[Plain-text document sources]

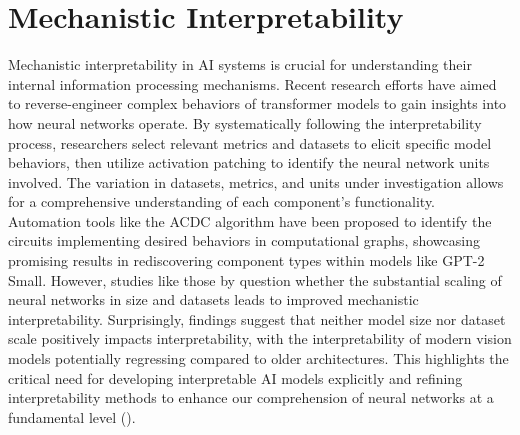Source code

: \documentclass{article} %
\begin{document}
\section{Mechanistic Interpretability}
Mechanistic interpretability in AI systems is crucial for understanding their internal information processing mechanisms. Recent research efforts have aimed to reverse-engineer complex behaviors of transformer models to gain insights into how neural networks operate. By systematically following the interpretability process, researchers select relevant metrics and datasets to elicit specific model behaviors, then utilize activation patching to identify the neural network units involved. The variation in datasets, metrics, and units under investigation allows for a comprehensive understanding of each component's functionality. Automation tools like the ACDC algorithm have been proposed to identify the circuits implementing desired behaviors in computational graphs, showcasing promising results in rediscovering component types within models like GPT-2 Small. However, studies like those by \cite{conmy2023towards} question whether the substantial scaling of neural networks in size and datasets leads to improved mechanistic interpretability. Surprisingly, findings suggest that neither model size nor dataset scale positively impacts interpretability, with the interpretability of modern vision models potentially regressing compared to older architectures. This highlights the critical need for developing interpretable AI models explicitly and refining interpretability methods to enhance our comprehension of neural networks at a fundamental level (\cite{zimmermann2023scale}).



\end{document}
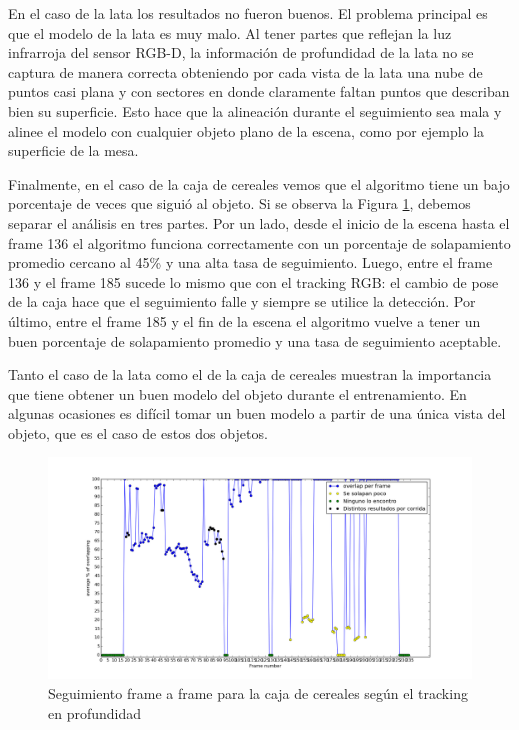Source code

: En el caso de la lata los resultados no fueron buenos. El problema principal es que el modelo de la lata es muy malo. Al tener partes que reflejan la luz infrarroja del sensor RGB-D, la información de profundidad de la lata no se captura de manera correcta obteniendo por cada vista de la lata una nube de puntos casi plana y con sectores en donde claramente faltan puntos que describan bien su superficie. Esto hace que la alineación durante el seguimiento sea mala y alinee el modelo con cualquier objeto plano de la escena, como por ejemplo la superficie de la mesa.

Finalmente, en el caso de la caja de cereales vemos que el algoritmo tiene un bajo porcentaje de veces que siguió al objeto. Si se observa la Figura \ref{frame_frame_d_nuevo}, debemos separar el análisis en tres partes. Por un lado, desde el inicio de la escena hasta el frame 136 el algoritmo funciona correctamente con un porcentaje de solapamiento promedio cercano al 45\% y una alta tasa de seguimiento. Luego, entre el frame 136 y el frame 185 sucede lo mismo que con el tracking RGB: el cambio de pose de la caja hace que el seguimiento falle y siempre se utilice la detección. Por último, entre el frame 185 y el fin de la escena el algoritmo vuelve a tener un buen porcentaje de solapamiento promedio y una tasa de seguimiento aceptable.

Tanto el caso de la lata como el de la caja de cereales muestran la importancia que tiene obtener un buen modelo del objeto durante el entrenamiento. En algunas ocasiones es difícil tomar un buen modelo a partir de una única vista del objeto, que es el caso de estos dos objetos.

\begin{figure}
	\centering
	\includegraphics[width=\textwidth]{img/frame_a_frame/depth-caja.png}
	\caption{Seguimiento frame a frame para la caja de cereales según el tracking en profundidad}
	\label{frame_frame_d_nuevo}
\end{figure}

> [What you have to do]: All entries should be reproduced exactly; no picture belongs in the result.

> [Solution to this problem]:
Source code

: \documentclass{article} %
\begin{document}
\section{Mechanistic Interpretability}
Mechanistic interpretability in AI systems is crucial for understanding their internal information processing mechanisms. Recent research efforts have aimed to reverse-engineer complex behaviors of transformer models to gain insights into how neural networks operate. By systematically following the interpretability process, researchers select relevant metrics and datasets to elicit specific model behaviors, then utilize activation patching to identify the neural network units involved. The variation in datasets, metrics, and units under investigation allows for a comprehensive understanding of each component's functionality. Automation tools like the ACDC algorithm have been proposed to identify the circuits implementing desired behaviors in computational graphs, showcasing promising results in rediscovering component types within models like GPT-2 Small. However, studies like those by \cite{conmy2023towards} question whether the substantial scaling of neural networks in size and datasets leads to improved mechanistic interpretability. Surprisingly, findings suggest that neither model size nor dataset scale positively impacts interpretability, with the interpretability of modern vision models potentially regressing compared to older architectures. This highlights the critical need for developing interpretable AI models explicitly and refining interpretability methods to enhance our comprehension of neural networks at a fundamental level (\cite{zimmermann2023scale}).



\end{document}
Source code

: En el caso de la lata los resultados no fueron buenos. El problema principal es que el modelo de la lata es muy malo. Al tener partes que reflejan la luz infrarroja del sensor RGB-D, la información de profundidad de la lata no se captura de manera correcta obteniendo por cada vista de la lata una nube de puntos casi plana y con sectores en donde claramente faltan puntos que describan bien su superficie. Esto hace que la alineación durante el seguimiento sea mala y alinee el modelo con cualquier objeto plano de la escena, como por ejemplo la superficie de la mesa.

Finalmente, en el caso de la caja de cereales vemos que el algoritmo tiene un bajo porcentaje de veces que siguió al objeto. Si se observa la Figura \ref{frame_frame_d_nuevo}, debemos separar el análisis en tres partes. Por un lado, desde el inicio de la escena hasta el frame 136 el algoritmo funciona correctamente con un porcentaje de solapamiento promedio cercano al 45\% y una alta tasa de seguimiento. Luego, entre el frame 136 y el frame 185 sucede lo mismo que con el tracking RGB: el cambio de pose de la caja hace que el seguimiento falle y siempre se utilice la detección. Por último, entre el frame 185 y el fin de la escena el algoritmo vuelve a tener un buen porcentaje de solapamiento promedio y una tasa de seguimiento aceptable.

Tanto el caso de la lata como el de la caja de cereales muestran la importancia que tiene obtener un buen modelo del objeto durante el entrenamiento. En algunas ocasiones es difícil tomar un buen modelo a partir de una única vista del objeto, que es el caso de estos dos objetos.

\begin{figure}
	\centering
	\includegraphics[width=\textwidth]{img/frame_a_frame/depth-caja.png}
	\caption{Seguimiento frame a frame para la caja de cereales según el tracking en profundidad}
	\label{frame_frame_d_nuevo}
\end{figure}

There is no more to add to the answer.